Robert O'Brien
About Robert T. O’Brien
Robert T. O’Brien, age 63, has served on Interface, Inc.’s Board since 2022 and is an independent director. He is a retired Deloitte partner (1995–2022), most recently Deputy Managing Partner of Growth & Offerings for Deloitte’s Audit & Assurance business, and previously Global and U.S. Real Estate Sector Leader; he is a Certified Public Accountant (CPA) . O’Brien chairs Interface’s Audit Committee and is a member of the Innovation & Sustainability Committee; the Board has determined he is independent under Nasdaq rules and an “audit committee financial expert” .
Past Roles
| Organization | Role | Tenure | Committees/Impact |
|---|---|---|---|
| Deloitte & Touche LLP | Deputy Managing Partner, Growth & Offerings, Audit & Assurance | Aug 2019 – May 2022 | Oversaw acquisitions, business development, client pursuits, marketing, and marketplace intelligence |
| Deloitte (Global/U.S.) | Global and U.S. Real Estate Sector Leader | Dec 2009 – Mar 2020 | Led sector strategy and activities across consulting, advisory, tax, and audit for real estate clients |
| Deloitte | Partner (Audit, M&A) | 1995 – 2022 | Extensive experience in accounting, auditing, M&A, corporate finance, financial reporting, internal control, regulatory and risk practices |
External Roles
| Organization | Role |
|---|---|
| None disclosed | — |
No current public company directorships or external board positions are disclosed for O’Brien in the proxy .
Board Governance
- Independence: Board determined O’Brien is independent (all current directors except Ms. Hurd and Mr. Hendrix) .
- Committee assignments: Audit Committee Chair; Innovation & Sustainability Committee member .
- Financial expert: Audit Committee determined all three members, including O’Brien (Chair), qualify as “audit committee financial experts” .

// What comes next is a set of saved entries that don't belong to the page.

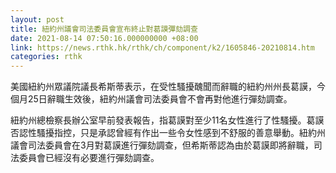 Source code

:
 ```yaml
---
layout: post
title: 紐約州議會司法委員會宣布終止對葛謨彈劾調查
date: 2021-08-14 07:50:16.000000000 +08:00
link: https://news.rthk.hk/rthk/ch/component/k2/1605846-20210814.htm
categories: rthk
---
```


美國紐約州眾議院議長希斯蒂表示，在受性騷擾醜聞而辭職的紐約州州長葛謨，今個月25日辭職生效後，紐約州議會司法委員會不會再對他進行彈劾調查。

紐約州總檢察長辦公室早前發表報告，指葛謨對至少11名女性進行了性騷擾。葛謨否認性騷擾指控，只是承認曾經有作出一些令女性感到不舒服的善意舉動。紐約州議會司法委員會在3月對葛謨進行彈劾調查，但希斯蒂認為由於葛謨即將辭職，司法委員會已經沒有必要進行彈劾調查。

- Attendance: Board held 4 meetings in 2024; all incumbent directors attended at least 75% of Board and committee meetings of which they were members. Independent directors held two executive sessions in 2024 .
- Board leadership: Separate independent Chairman (Christopher G. Kennedy) and CEO structure effective Mar 13, 2024 .
Fixed Compensation
| Component (2024) | Amount ($) | Notes |
|---|---|---|
| Cash fees | 106,036 | Base annual director fee $80,000; committee membership fees and chair premiums apply (Audit chair +$20,000; committee membership +$7,500) |
| All other compensation | 357 | Dividends on restricted shares at $0.01 per share per quarter |
| Total cash and other | 106,393 | Sum of cash fees + other |
Performance Compensation
| Grant Year | Instrument | Shares (#) | Grant-Date Fair Value ($/share) | Total Grant-Date Fair Value ($) | Vesting/Status |
|---|---|---|---|---|---|
| 2024 | Restricted stock | 7,015 | 16.22 | 113,783 | Unvested at 12/29/2024 (standard director grants; vesting schedule not specified) |
- Directors did not receive options in recent years; none outstanding at 2024 year-end .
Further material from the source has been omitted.